Thursday, May 03, 2012

Massages and Panties

I don’t get massages very often. Usually just when we’re on vacation and there’s a spa.

So, I’m no novice. But I’m also no expert. And, here’s what always stumps me: Panties. On or off?

One time, on vacation, I thought to myself, “I need to stop being so immature. I’m sure my underwear just gets in the therapist’s way. So, I took them off. Well, evidently that was a code to this particular therapist to go to town on my gluts. There was a point where I wanted to yell, “Dude! Get off my ass!”

[Pausing while you get all of your inappropriate rebuttals and laughter out of your systems. All better now?]

Lately I've had this "twinge" under my right shoulder. I've been thinking I should get a massage. But, you know. Whatever. Then, on Monday, while I was getting my teeth cleaned, my dental hygienist said she was taking the next day off for her birthday and she was going to get a massage from her very favorite, highly certified, massage therapist. Well, I accepted this as the clear sign that. it. was. that I should get a massage from this woman.

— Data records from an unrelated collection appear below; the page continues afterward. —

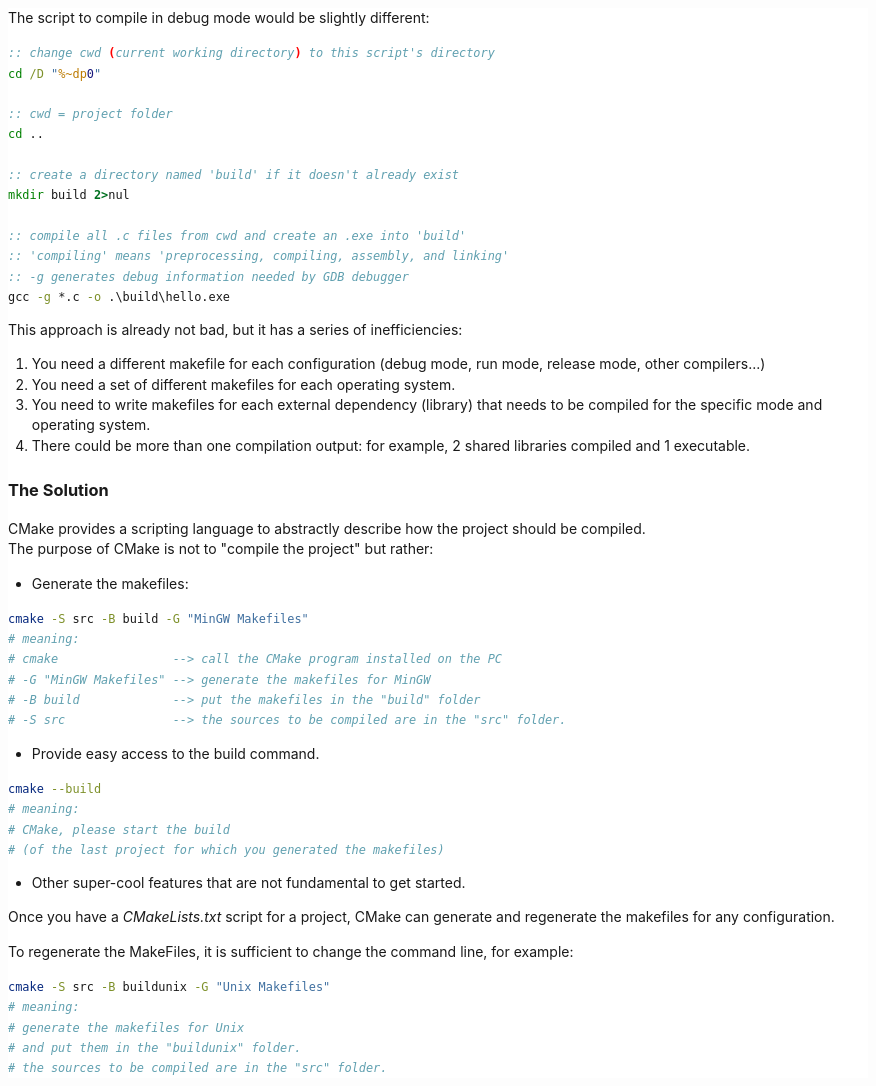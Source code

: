 
The script to compile in debug mode would be slightly different:
```bat
:: change cwd (current working directory) to this script's directory
cd /D "%~dp0"

:: cwd = project folder
cd ..

:: create a directory named 'build' if it doesn't already exist
mkdir build 2>nul

:: compile all .c files from cwd and create an .exe into 'build'
:: 'compiling' means 'preprocessing, compiling, assembly, and linking'
:: -g generates debug information needed by GDB debugger
gcc -g *.c -o .\build\hello.exe
```

This approach is already not bad, but it has a series of inefficiencies:
1. You need a different makefile for each configuration (debug mode, run mode, release mode, other compilers...)
2. You need a set of different makefiles for each operating system.
3. You need to write makefiles for each external dependency (library) that needs to be compiled for the specific mode and operating system.
4. There could be more than one compilation output: for example, 2 shared libraries compiled and 1 executable.

### The Solution

CMake provides a scripting language to abstractly describe how the project should be compiled.  
The purpose of CMake is not to "compile the project" but rather:

- Generate the makefiles:
```sh
cmake -S src -B build -G "MinGW Makefiles"
# meaning:
# cmake                --> call the CMake program installed on the PC
# -G "MinGW Makefiles" --> generate the makefiles for MinGW
# -B build             --> put the makefiles in the "build" folder
# -S src               --> the sources to be compiled are in the "src" folder.
```

- Provide easy access to the build command.
```sh
cmake --build
# meaning:
# CMake, please start the build
# (of the last project for which you generated the makefiles)
```

- Other super-cool features that are not fundamental to get started.

Once you have a *CMakeLists.txt* script for a project, CMake can generate and regenerate the makefiles for any configuration.

To regenerate the MakeFiles, it is sufficient to change the command line, for example:
```sh
cmake -S src -B buildunix -G "Unix Makefiles"
# meaning:
# generate the makefiles for Unix
# and put them in the "buildunix" folder.
# the sources to be compiled are in the "src" folder.
```

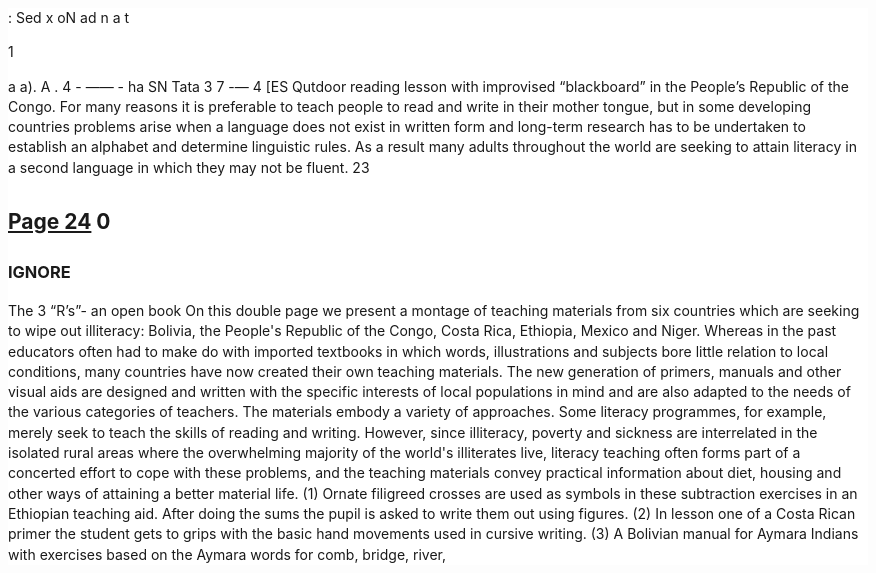 : Sed x oN ad 
n
a
t
 
1 
   
     
a a). 
A . 4 - —— - 
ha SN Tata 3 
7 
-— 
4 [ES 
Qutdoor reading lesson with 
improvised “blackboard” in the 
People’s Republic of the Congo. 
For many reasons it is preferable 
to teach people to read and 
write in their mother tongue, 
but in some developing 
countries problems arise when a 
language does not exist in 
written form and long-term 
research has to be undertaken 
to establish an alphabet and 
determine linguistic rules. As a 
result many adults throughout 
the world are seeking to attain 
literacy in a second language in 
which they may not be fluent. 
23

## [Page 24](074758engo.pdf#page=24) 0

### IGNORE

The 3 “R’s”- 
an open book 
On this double page we present a montage of teaching materials 
from six countries which are seeking to wipe out illiteracy: 
Bolivia, the People's Republic of the Congo, Costa Rica, Ethiopia, 
Mexico and Niger. Whereas in the past educators often had to 
make do with imported textbooks in which words, illustrations 
and subjects bore little relation to local conditions, many 
countries have now created their own teaching materials. The 
new generation of primers, manuals and other visual aids are 
designed and written with the specific interests of local 
populations in mind and are also adapted to the needs of the 
various categories of teachers. The materials embody a variety of 
approaches. Some literacy programmes, for example, merely 
seek to teach the skills of reading and writing. However, since 
illiteracy, poverty and sickness are interrelated in the isolated 
rural areas where the overwhelming majority of the world's 
illiterates live, literacy teaching often forms part of a concerted 
effort to cope with these problems, and the teaching materials 
convey practical information about diet, housing and other ways 
of attaining a better material life. (1) Ornate filigreed crosses are 
used as symbols in these subtraction exercises in an Ethiopian 
teaching aid. After doing the sums the pupil is asked to write 
them out using figures. (2) In lesson one of a Costa Rican primer 
the student gets to grips with the basic hand movements used in 
cursive writing. (3) A Bolivian manual for Aymara Indians with 
exercises based on the Aymara words for comb, bridge, river, 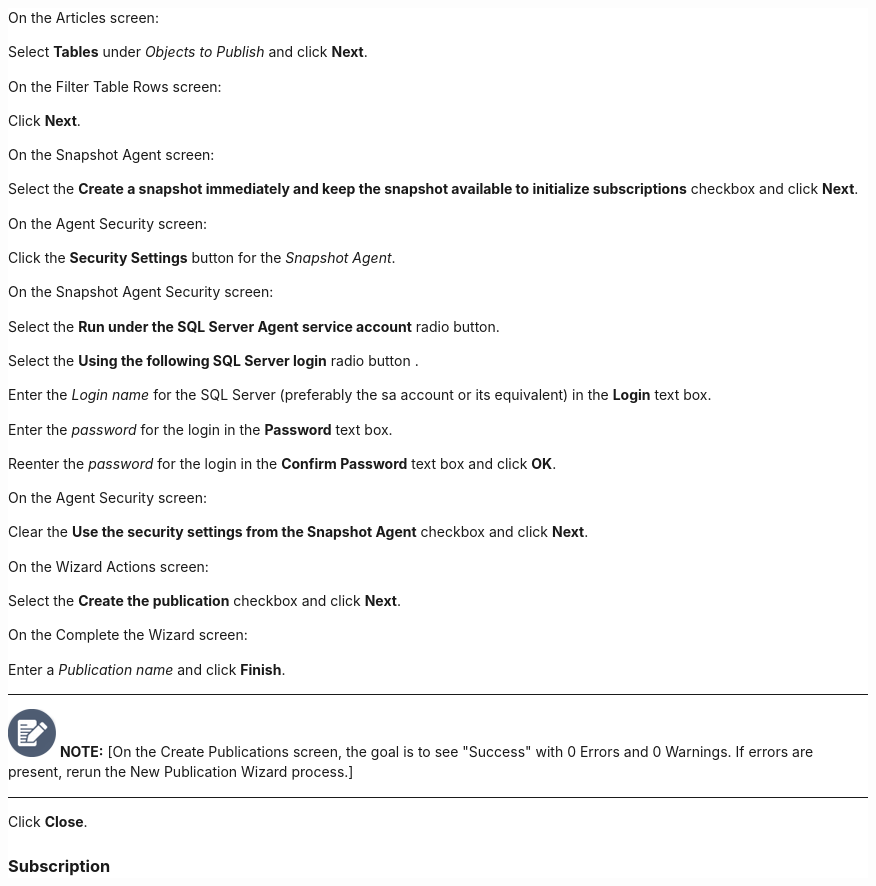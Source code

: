 On the Articles screen:

Select **Tables** under *Objects to Publish* and click **Next**.

On the Filter Table Rows screen:

Click **Next**.

On the Snapshot Agent screen:

Select the **Create a snapshot immediately and keep the snapshot
available to initialize subscriptions** checkbox and click **Next**.

On the Agent Security screen:

Click the **Security Settings** button for the *Snapshot Agent*.

On the Snapshot Agent Security screen:

Select the **Run under the SQL Server Agent service account** radio
button.

Select the **Using the following SQL Server login** radio button .

Enter the *Login name* for the SQL Server (preferably the sa account or
its equivalent) in the **Login** text box.

Enter the *password* for the login in the **Password** text box.

Reenter the *password* for the login in the **Confirm Password** text
box and click **OK**.

On the Agent Security screen:

Clear the **Use the security settings from the Snapshot Agent** checkbox
and click **Next**.

On the Wizard Actions screen:

Select the **Create the publication** checkbox and click **Next**.

On the Complete the Wizard screen:

Enter a *Publication name* and click **Finish**.

  ----------------------------------------------------------------------------------------------------------------------------- ------------------------------------------------------------------------------------------------------------------------------------------------------------------------------------------
  ![White pencil/paper icon on gray circular background](../../Resources/Images/note-icon(48x48).png "Note icon")   **NOTE:** [On the Create Publications screen, the goal is to see \"Success\" with 0 Errors and 0 Warnings. If errors are present, rerun the New Publication Wizard process.]
  ----------------------------------------------------------------------------------------------------------------------------- ------------------------------------------------------------------------------------------------------------------------------------------------------------------------------------------

Click **Close**.

### Subscription
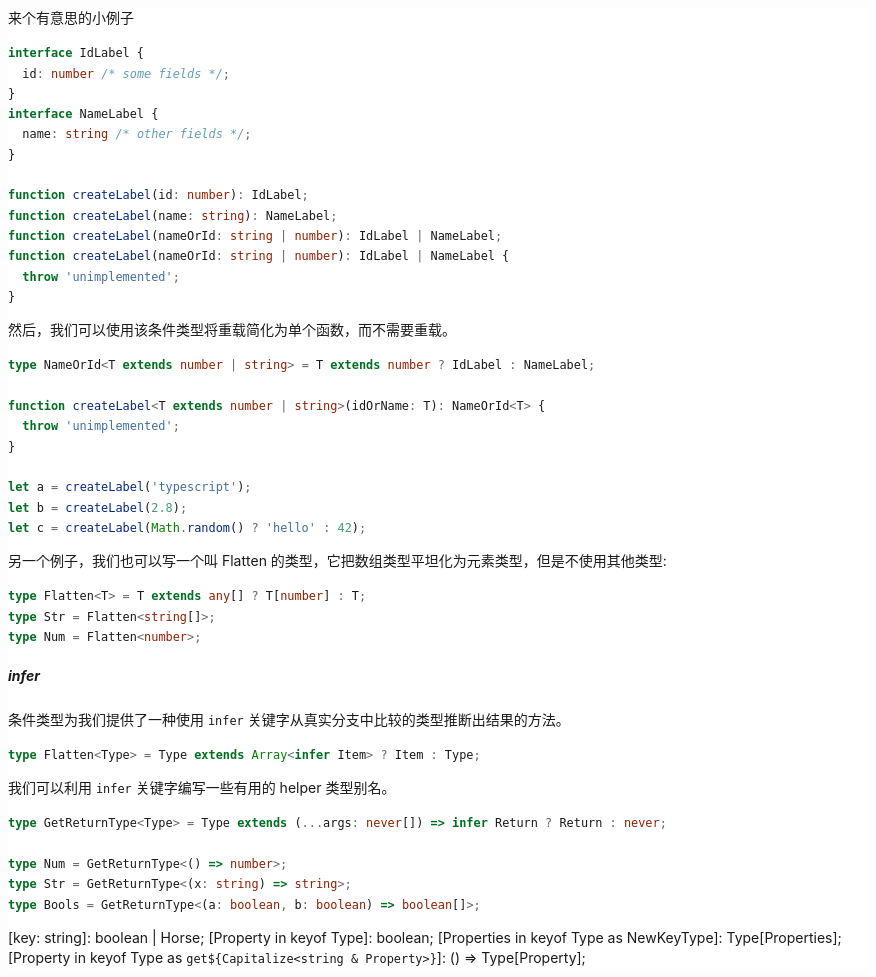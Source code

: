 来个有意思的小例子

```typescript
interface IdLabel {
  id: number /* some fields */;
}
interface NameLabel {
  name: string /* other fields */;
}

function createLabel(id: number): IdLabel;
function createLabel(name: string): NameLabel;
function createLabel(nameOrId: string | number): IdLabel | NameLabel;
function createLabel(nameOrId: string | number): IdLabel | NameLabel {
  throw 'unimplemented';
}
```

然后，我们可以使用该条件类型将重载简化为单个函数，而不需要重载。

```typescript
type NameOrId<T extends number | string> = T extends number ? IdLabel : NameLabel;

function createLabel<T extends number | string>(idOrName: T): NameOrId<T> {
  throw 'unimplemented';
}

let a = createLabel('typescript');
let b = createLabel(2.8);
let c = createLabel(Math.random() ? 'hello' : 42);
```

另一个例子，我们也可以写一个叫 Flatten 的类型，它把数组类型平坦化为元素类型，但是不使用其他类型:

```typescript
type Flatten<T> = T extends any[] ? T[number] : T;
type Str = Flatten<string[]>;
type Num = Flatten<number>;
```

##### infer

条件类型为我们提供了一种使用 `infer` 关键字从真实分支中比较的类型推断出结果的方法。

```typescript
type Flatten<Type> = Type extends Array<infer Item> ? Item : Type;
```

我们可以利用 `infer` 关键字编写一些有用的 helper 类型别名。

```typescript
type GetReturnType<Type> = Type extends (...args: never[]) => infer Return ? Return : never;

type Num = GetReturnType<() => number>;
type Str = GetReturnType<(x: string) => string>;
type Bools = GetReturnType<(a: boolean, b: boolean) => boolean[]>;
```


  [index: number]: string;
  [p in Keys]: any;
  [key: string]: boolean | Horse;
  [Property in keyof Type]: boolean;
  [Properties in keyof Type as NewKeyType]: Type[Properties];
  [Property in keyof Type as `get${Capitalize<string & Property>}`]: () => Type[Property];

I saw her today. She was very nice. I'm sure she could have cared less about whether I was pro or con underwear-during-massage. She even told me to "undress to the level I'm comfortable with."

Now. If I'm going to keep my underthings on, I want them to be as benign and clinical as possible. I hadn't thought that through when I dressed this morning. My choice was a little, let's say, sassy. Nothing I wanted to show a complete stranger.

And, anyway. I'm mature. I'm sure my underwear will just get in the therapist's way.

So, when she continued with, "Take your bra off, but you can keep your underwear on if you prefer," I responded a little to enthusiastically with, "But, it's okay if I take them off, right?"

[This is the point where the voice in my head starts screaming: "OMG. I just made it sound like panty-wearing was a deal-breaker. She thinks I'm a pervert."]

She was very nice and didn't act overly scared of me from that point on. But...

Then the massage began.

I had chosen to have a Deep Tissue Massage as opposed to a Swedish Massage. I've never had one before, but I wanted her to really "get in there" and get the knot that's been bothering my shoulder. Well, hear me now: Deep Tissue Massages are not for the faint of heart. I had no idea the sumo wrestling match I was about to enter into - a match in which the other person is pre-determined to win.

I also didn't know how much my legs would be moving.

She did, though. So, as I lay on my back and she moved to lift my thigh perpendicular to the table, she first made the appropriate adjustments of the sheet... for the average person. I, however? Am very flexible. I'm sure most people's thighs stop perpendicular to the table. But, by the time my knee was up near my armpit, it was clear that her sheet calculations had been... slightly off.

She was as professional as could be about it.

I, however? Will be wearing underwear for every massage from now until the day I die.